The vaginal microbiota of pregnant women hosts a variety of microorganisms and maintain a dynamic balance with the microenvironment, playing a crucial role in maintaining maternal-infant health. Given the proximity of the vaginal microbiota to the uterus, the vagina serves as a rich reservoir of microbiota that can ascend to higher locations (Goldenberg et al., 2008). Studies have indicated a strong correlation between placental microbiota and vaginal microbiota (Li et al., 2024). Ascension of microbiota from the birth canal is one of the significant ways in which the placenta acquires its microbial community (Goldenberg et al., 2008). Researchers have observed changes in the vaginal, blood, and placental microbiota during pregnancy, noting a trend of increased ascension of birth canal microbiota into the bloodstream, which then circulates to placental tissues. Additionally, lactobacilli levels were found to be positively correlated with gestational age (MacIntyre et al., 2015). Studies have detected Mycoplasma and Gardnerella in chorionic membranes and Mycoplasma and Bergeyella in amniotic fluid, indicating the possibility of colonization in the placenta by these microorganisms commonly found in the vagina, often associated with chorioamnionitis and preterm birth (DiGiulio et al., 2010). In comparison to oral microbiota, research on the correlation between vaginal microbiota of pregnant women and placental microbiota is relatively limited, and the hypothesis of placental microbiota originating from the vaginal microbiota of pregnant women requires further confirmation with substantial data. It remains unknown whether vaginal microbiota are original or symbiotic colonizers of the placenta and the mechanism by which they migrate to the placenta, whether via ascending infection or penetration through epithelium followed by migration through the bloodstream system, warrants further investigation.

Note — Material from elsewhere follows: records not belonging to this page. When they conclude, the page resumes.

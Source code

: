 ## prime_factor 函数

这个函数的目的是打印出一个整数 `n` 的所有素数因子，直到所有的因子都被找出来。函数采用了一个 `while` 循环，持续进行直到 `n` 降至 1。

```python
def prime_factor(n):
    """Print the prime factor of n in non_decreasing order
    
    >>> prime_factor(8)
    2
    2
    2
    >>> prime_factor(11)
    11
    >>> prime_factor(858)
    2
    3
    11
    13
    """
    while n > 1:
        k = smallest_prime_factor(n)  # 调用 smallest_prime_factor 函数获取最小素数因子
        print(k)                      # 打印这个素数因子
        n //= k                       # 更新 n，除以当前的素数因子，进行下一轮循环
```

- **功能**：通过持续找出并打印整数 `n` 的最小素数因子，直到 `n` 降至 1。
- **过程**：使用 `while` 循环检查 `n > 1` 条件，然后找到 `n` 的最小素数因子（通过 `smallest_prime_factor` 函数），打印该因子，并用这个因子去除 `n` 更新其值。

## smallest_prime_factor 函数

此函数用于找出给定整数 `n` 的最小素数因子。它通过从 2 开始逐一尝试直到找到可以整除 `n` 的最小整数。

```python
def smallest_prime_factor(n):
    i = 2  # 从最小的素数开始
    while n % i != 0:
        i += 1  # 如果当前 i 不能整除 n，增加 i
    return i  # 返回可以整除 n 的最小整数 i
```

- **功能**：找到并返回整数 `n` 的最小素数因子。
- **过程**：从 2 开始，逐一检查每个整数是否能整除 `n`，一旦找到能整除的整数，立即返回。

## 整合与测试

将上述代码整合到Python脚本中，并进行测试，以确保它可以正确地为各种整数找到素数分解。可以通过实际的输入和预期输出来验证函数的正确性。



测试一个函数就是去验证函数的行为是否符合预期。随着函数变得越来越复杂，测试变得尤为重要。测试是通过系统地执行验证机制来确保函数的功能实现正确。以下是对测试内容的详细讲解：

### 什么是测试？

The placental microbiota plays a crucial role in maintaining immune tolerance balance during pregnancy, as well as in the occurrence of allergic diseases and the growth and development of the nervous system in offspring (Mor and Kwon, 2015). The maintenance of a successful pregnancy is inseparable from the immune system balance at the maternal-fetal interface, where the placenta acts as a tightly regulated immune organ containing a large number of immune cells, such as natural killer cells, macrophages, T cells, and decidual stromal cells with immunomodulatory functions (Erlebacher, 2013). These immune cells are essential for maintaining normal pregnancy and maternal-fetal immune tolerance.
Certain bacteria in the gut microbiota, such as Lactobacilli, Bifidobacteria, and Escherichia coli, can stimulate antigen-presenting cells to secrete immunologically active cytokines such as IL-10, IL-12, IL-16, and TNF, which downregulate hypersensitivity reactions, regulate the balance between Th1 and Th2 responses, and induce immune tolerance (Karlsson et al., 2004). Segmented filamentous bacteria can induce Th-17 in the intestines, regulating the host’s immune system (Ivanov et al., 2009). Symbiotic bacteria in the gut epithelium can inhibit the NF-kB pathway and the connection between NOD2 and peptidoglycans stimulated by Toll-like receptors, leading to the downregulation of pro-inflammatory cytokines (Mortha et al., 2014; Ridaura and Belkaid, 2015).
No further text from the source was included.